Wednesday, October 13, 2010

This post is the second one in a series about HR BI systems. The previous post dealt with pricing and prioritization of the project. In this post I will describe the initial modeling process - familiarity with source systems, the main/major problems and their effect on the ERD model.

When starting with a new BI system design, the first question to be asked is: What are the business questions that interests the customer? It depends, of course, on who is the client, but that was covered in the previous post. Unfortunately I can't reveal the content world for whom I built the system and therefore to I'll use a University's content world as example. Almost all the questions that the customers wanted to get answered had totals that combine different subjects. For example:

  • What is the average salary in each department?
  • How many professors and students were in each department in each year in the last five years?
  • What is the ratio of students / lecturers in each department in the last years? (Graph)
  • How many transitions between departments (by students and lecturers) took place over the years? Which department is the most abandoned and which is the most popular?
  • Display events of lecturer / student from admission to the university until this day
This list is only a small part of what our customers wanted to know. Like always, there were no answers to these questions because it required integration between multiple sources. While getting familiar with the content world, I noticed several key points that will be treated later on in the project (and in future posts):
  • There's a very difficult problem of terminology in the organization ("one truth"). For example, the most basic terms - a student and lecturer are not consensus. For example, what happens when a student is also a lecturer? What is the lecturer's department if he lectures in more than one department? If a student moved to another department and returned after a semester is it considered to be one, two transitions or maybe none? Of course, different people had different answers to these questions.
  • All sources came in the same format - appendix. For those who not familiar, appendix is a table containing the ID, date and nature of change (kind of a diary on a given subject, "Nigreret" in Hebrew). That is, each record shows only the new / current situation (but the table is historical). When you want to ask a question relating to only one appendix (salary, for example) there is no problem. The problems arise when asking questions that combine several appendixes (salary and department, for example). There is a real need for carrying out the integration of the appendixes. Well, This is what Datawarehouse meant to do.
  • We did not find the Fact table. On one hand it seems that every appendix is a fact table because it describes changes / events that took place in the world, but ... Where are the measures? On the other hand, appendix looks like a Slowly Changing Dimension (SCD) but ... Where's the fact table? No doubt that this is a Factless Fact.
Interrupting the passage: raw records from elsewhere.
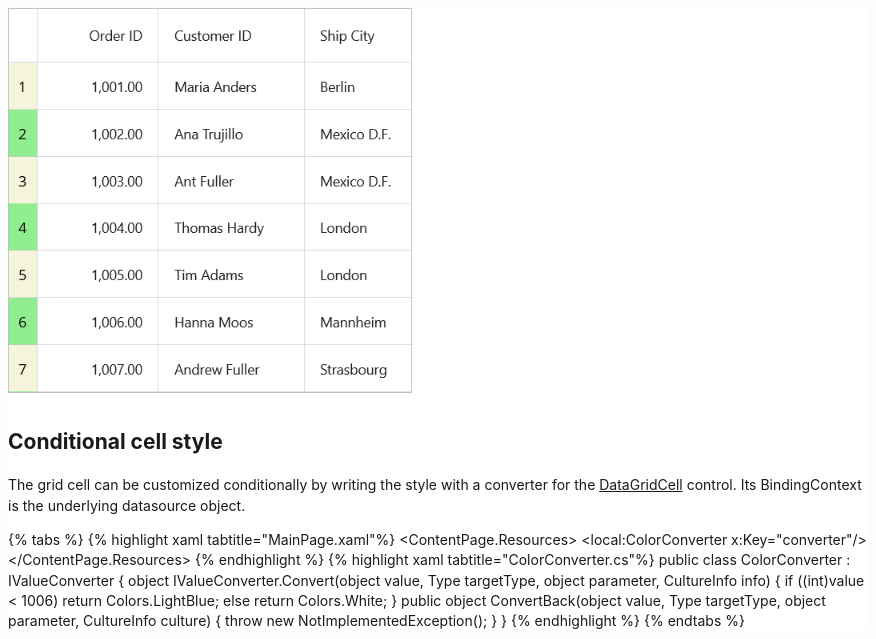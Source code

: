 <img alt="Conditional styling for row header using converter" src="Images/conditional-styling/maui-datagrid-conditional-row-header.png" width="404"/>

## Conditional cell style
The grid cell can be customized conditionally by writing the style with a converter for the [DataGridCell](https://help.syncfusion.com/cr/maui/Syncfusion.Maui.DataGrid.DataGridCell.html) control. Its BindingContext is the underlying datasource object.

{% tabs %}
{% highlight xaml tabtitle="MainPage.xaml"%}
<ContentPage xmlns:syncfusion="http://schemas.syncfusion.com/maui">
    <ContentPage.Resources>
        <local:ColorConverter x:Key="converter"/>
        <Style TargetType="syncfusion:DataGridCell">
            <Setter Property="Background" Value="{Binding OrderID, Converter={StaticResource converter}}"/>
        </Style>
    </ContentPage.Resources>
</ContentPage>
{% endhighlight %}
{% highlight xaml tabtitle="ColorConverter.cs"%}
public class ColorConverter : IValueConverter
{
    object IValueConverter.Convert(object value, Type targetType, object parameter, CultureInfo info)
    {
        if ((int)value < 1006)
            return Colors.LightBlue;
        else
            return Colors.White;
    }
    public object ConvertBack(object value, Type targetType, object parameter, CultureInfo culture)
    {
        throw new NotImplementedException();
    }
}
{% endhighlight %}
{% endtabs %}
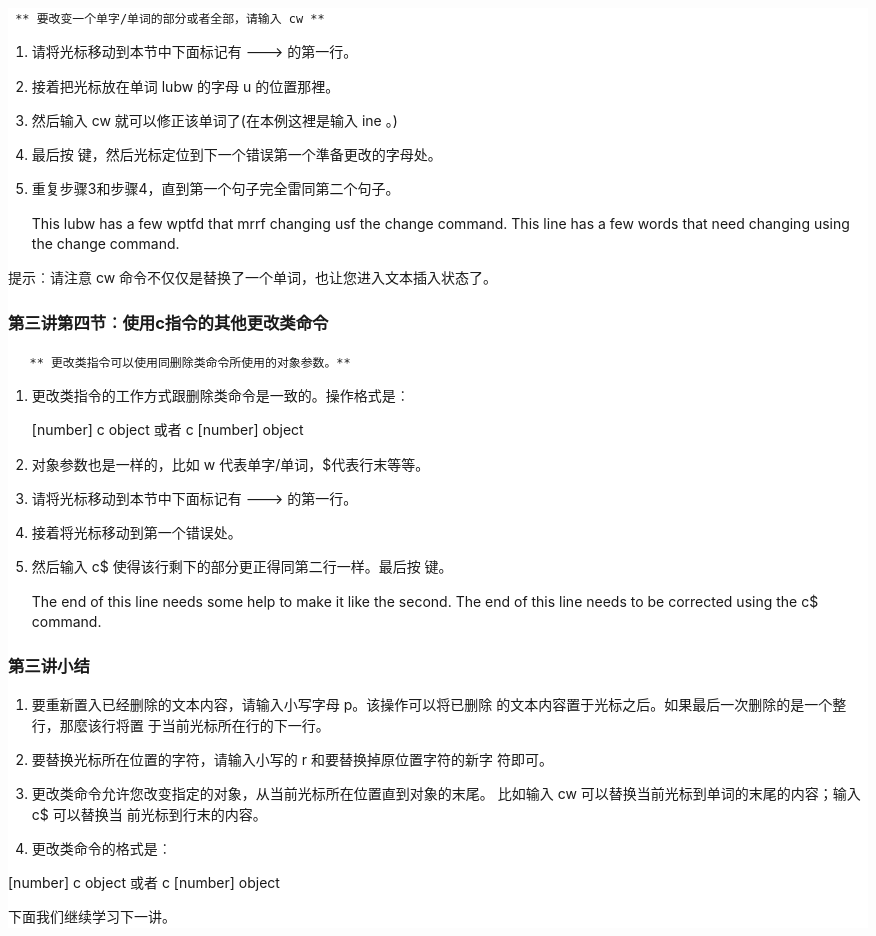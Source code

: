 
     ** 要改变一个单字/单词的部分或者全部，请输入 cw **

  1. 请将光标移动到本节中下面标记有 ---> 的第一行。

  2. 接着把光标放在单词 lubw 的字母 u 的位置那裡。

  3. 然后输入 cw 就可以修正该单词了(在本例这裡是输入 ine 。)

  4. 最后按 <ESC> 键，然后光标定位到下一个错误第一个準备更改的字母处。

  5. 重复步骤3和步骤4，直到第一个句子完全雷同第二个句子。

		This lubw has a few wptfd that mrrf changing usf the change command.
		This line has a few words that need changing using the change command.

提示︰请注意 cw 命令不仅仅是替换了一个单词，也让您进入文本插入状态了。


### 第三讲第四节︰使用c指令的其他更改类命令


       ** 更改类指令可以使用同删除类命令所使用的对象参数。**

  1. 更改类指令的工作方式跟删除类命令是一致的。操作格式是︰

       [number]   c   object     或者     c [number]   object

  2. 对象参数也是一样的，比如 w 代表单字/单词，$代表行末等等。

  3. 请将光标移动到本节中下面标记有 ---> 的第一行。

  4. 接着将光标移动到第一个错误处。

  5. 然后输入 c$ 使得该行剩下的部分更正得同第二行一样。最后按 <ESC> 键。

		The end of this line needs some help to make it like the second.
		The end of this line needs to be corrected using the  c$  command.




### 第三讲小结


  1. 要重新置入已经删除的文本内容，请输入小写字母 p。该操作可以将已删除
     的文本内容置于光标之后。如果最后一次删除的是一个整行，那麼该行将置
     于当前光标所在行的下一行。

  2. 要替换光标所在位置的字符，请输入小写的 r 和要替换掉原位置字符的新字
     符即可。

  3. 更改类命令允许您改变指定的对象，从当前光标所在位置直到对象的末尾。
     比如输入 cw 可以替换当前光标到单词的末尾的内容；输入 c$ 可以替换当
     前光标到行末的内容。

  4. 更改类命令的格式是︰

   [number]   c object        或者  c   [number]   object

下面我们继续学习下一讲。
So we're got familiar with the main questions, the sources of information (same format - easier for us) and the unique attributes of this project. Now comes the hard question - how we'll design the data warehouse? Our initial solution looks like this:

In other words - classic Star Schema. The appendixes are SCD and the Fact table is in the center of the star. The fact will contain only one record per person and it will contain only static data of the person, such as ID, name and date of birth. This model takes us back to the questions about how the linkage between dimensions and fact will be made and what is the measure the fact. We tried to think how we answer the most basic questions required by the system (by the way, this is the way to see the quality of the ERD):

  1. For each lecturer, what is the salary, department and current position? - We'll take from every dimension/appendix the current record of the lecturer. The link between the dimensions will be carried out by the fact (lecturer's record) using the ID column
  2. What is the salary, department and position of the lecturer on date X? - From every dimension we'll take only the record which its starting date is from before X and nearest to X and again we'll link the dimensions through the fact table. Hence, we should calculate analytically (analytical functions) for each record its end date (the day before the start of the next record) and then it's easy to query with those kind of questions by using "between" statements.
  3. Average of the salaries in each department - we'll pull out the list of lecturers in each department (from the department appendix). We'll choose a date that interests us, and for each person we'll pull only the record which contains that date. Then we'll do group by. Ostensibly it's not trivial in every classical reporting tool, but let's think for a moment: what do we do here? Group by members of a particular dimension by another dimension counting, where dimensions are linked through the fact table. Looks fine. So - What's the problem? The problem is that we are trying to aggregate/sum by a dimension's attribute and not by a measure, which is not possible in every reporting tool. (a good solution will work with many tools and not just with dedicated tool for a particular ERD)
  4. Questions involving only one appendix - very easy and do not require datawarehouse at all
  5. Show events from the first day in the university until that day (of a certain person) - not possible in classic report tool. Let's say we want to see the "event log" of the lecturer Y, sorted by starting date in ascending order. This requires a union of all the appendixes / dimensions and sort of all records by starting date, where there may be several different appendix records that start in the same date (even very possible. change in the position usually leads to a raise)
At that point we realized that we needed to retreat. That looked like a good ERD at first but the last question is very basic and our model proved wrong. How do we show the event log which is a combination of the appendixes? How can we identify processes when they occurring, such as increase in the amount of courses and salary which leads to a better position? These are all questions that the system should give them an answer and a classic star schema can't help us here.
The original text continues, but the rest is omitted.